Sascha KieferAnalyses

De nombreuses entreprises adoptent l'IA de façon chaotique - sans stratégie, sans processus définis, chacun faisant sa propre chose. Cela engendre des coûts évitables. Nous montrons ce que dit la recherche sur les projets d'IA qui échouent et comment des processus clairs font la différence.

Tout le monde adopte l'IA - mais presque personne ne sait exactement ce qu'il fait

Aujourd'hui, l'IA tourne dans presque toutes les entreprises. Rarement là où quelqu'un l'a décidé de manière délibérée. Une collègue fait rédiger ses devis par ChatGPT, le développeur d'à côté utilise un autre outil pour coder, l'équipe marketing s'est procuré un troisième abonnement. Personne ne se concerte, personne ne documente, personne ne demande si tout cela est seulement sécurisé.

Ce n'est pas un cas isolé, c'est la règle. Une étude de la Haute école spécialisée de Karlsruhe portant sur 517 entreprises de taille moyenne (20 à 500 salariés) montre que seules 21 % disposent d'une stratégie d'IA - alors que 40 % utilisent déjà l'IA. Dans près de la moitié des entreprises (48 %), l'usage des modèles de langage n'est pas du tout encadré.

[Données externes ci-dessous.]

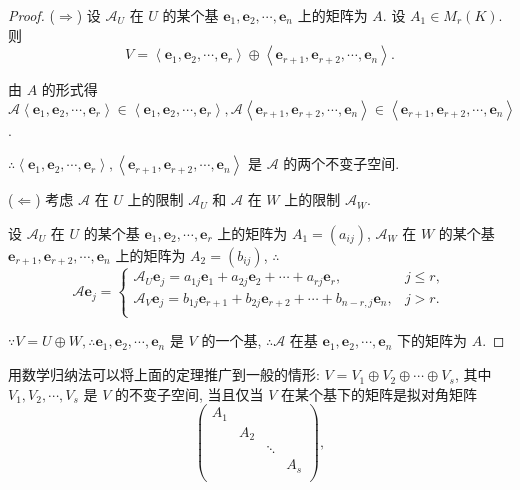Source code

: \documentclass{ctexart}
\begin{document}
\begin{proof}
    ($\Rightarrow$) 设 $\mathcal{A}_U$ 在 $U$ 的某个基 $\boldsymbol{e}_1,\boldsymbol{e}_2,\cdots,\boldsymbol{e}_n$ 上的矩阵为 $A$. 设 $A_1\in M_r(K)$. 则
    \[V=\left<\boldsymbol{e}_1,\boldsymbol{e}_2,\cdots,\boldsymbol{e}_r\right>\oplus\left<\boldsymbol{e}_{r+1},\boldsymbol{e}_{r+2},\cdots,\boldsymbol{e}_n\right>.\]

    由 $A$ 的形式得 $\mathcal{A}\left<\boldsymbol{e}_1,\boldsymbol{e}_2,\cdots,\boldsymbol{e}_r\right>\in\left<\boldsymbol{e}_1,\boldsymbol{e}_2,\cdots,\boldsymbol{e}_r\right>,\mathcal{A}\left<\boldsymbol{e}_{r+1},\boldsymbol{e}_{r+2},\cdots,\boldsymbol{e}_n\right>\in\left<\boldsymbol{e}_{r+1},\boldsymbol{e}_{r+2},\cdots,\boldsymbol{e}_n\right>$.
    
    $\therefore\left<\boldsymbol{e}_1,\boldsymbol{e}_2,\cdots,\boldsymbol{e}_r\right>,\left<\boldsymbol{e}_{r+1},\boldsymbol{e}_{r+2},\cdots,\boldsymbol{e}_n\right>$ 是 $\mathcal{A}$ 的两个不变子空间.

    ($\Leftarrow$) 考虑 $\mathcal{A}$ 在 $U$ 上的限制 $\mathcal{A}_U$ 和 $\mathcal{A}$ 在 $W$ 上的限制 $\mathcal{A}_W$.

    设 $\mathcal{A}_U$ 在 $U$ 的某个基 $\boldsymbol{e}_1,\boldsymbol{e}_2,\cdots,\boldsymbol{e}_r$ 上的矩阵为 $A_1=(a_{ij})$, $\mathcal{A}_W$ 在 $W$ 的某个基 $\boldsymbol{e}_{r+1},\boldsymbol{e}_{r+2},\cdots,\boldsymbol{e}_n$ 上的矩阵为 $A_2=(b_{ij})$, $\therefore$
    \[\mathcal{A}\boldsymbol{e}_j=\begin{cases}
        \mathcal{A}_U\boldsymbol{e}_j=a_{1j}\boldsymbol{e}_1+a_{2j}\boldsymbol{e}_2+\cdots+a_{rj}\boldsymbol{e}_r, & j\leq r, \\
        \mathcal{A}_V\boldsymbol{e}_j=b_{1j}\boldsymbol{e}_{r+1}+b_{2j}\boldsymbol{e}_{r+2}+\cdots+b_{n-r,j}\boldsymbol{e}_n, & j>r. \\
    \end{cases}\]
    
    $\because V=U\oplus W,\therefore\boldsymbol{e}_1,\boldsymbol{e}_2,\cdots,\boldsymbol{e}_n$ 是 $V$ 的一个基, $\therefore\mathcal{A}$ 在基 $\boldsymbol{e}_1,\boldsymbol{e}_2,\cdots,\boldsymbol{e}_n$ 下的矩阵为 $A$.
\end{proof}
用数学归纳法可以将上面的定理推广到一般的情形: $V=V_1\oplus V_2\oplus\cdots\oplus V_s$, 其中 $V_1,V_2,\cdots,V_s$ 是 $V$ 的不变子空间, 当且仅当 $V$ 在某个基下的矩阵是拟对角矩阵
\[\begin{pmatrix}
    A_1 \\
    & A_2 \\
    && \ddots \\
    &&& A_s \\
\end{pmatrix},\]
\end{document}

Et selon une enquête YouGov, 77 % des salariés des métiers scientifiques et techniques utilisent des outils d'IA comme ChatGPT, Gemini ou Claude sans validation de la DSI - près d'un quart d'entre eux quotidiennement.

Microsoft a forgé une expression pour cela : « Bring Your Own AI ». 78 % des utilisateurs d'IA apportent leurs propres outils au travail, et dans les petites entreprises ce chiffre atteint même 80 %. Dans le même temps, 60 % des dirigeants estiment que leur propre direction manque d'un plan et d'une vision pour adopter l'IA.

Le schéma est partout le même : beaucoup d'activité, aucun processus. L'IA n'est pas adoptée - elle s'infiltre.


Ce que ce chaos coûte vraiment

À première vue, cela paraît inoffensif, voire productif. Après tout, les collaborateurs s'y mettent. Le problème : l'activité n'est pas synonyme de création de valeur. Et l'écart entre les deux coûte cher.

Le chiffre le plus important vient de McKinsey : plus de 80 % des entreprises ne constatent aucun effet mesurable de l'IA générative sur leur résultat d'exploitation (EBIT). Seules 17 % peuvent démontrer une contribution notable au résultat. Le Boston Consulting Group parvient au même constat dans son étude de plus de 1 250 entreprises : seules 5 % génèrent de la valeur avec l'IA à grande échelle, tandis que 60 % sont à la traîne, sans bénéfice notable.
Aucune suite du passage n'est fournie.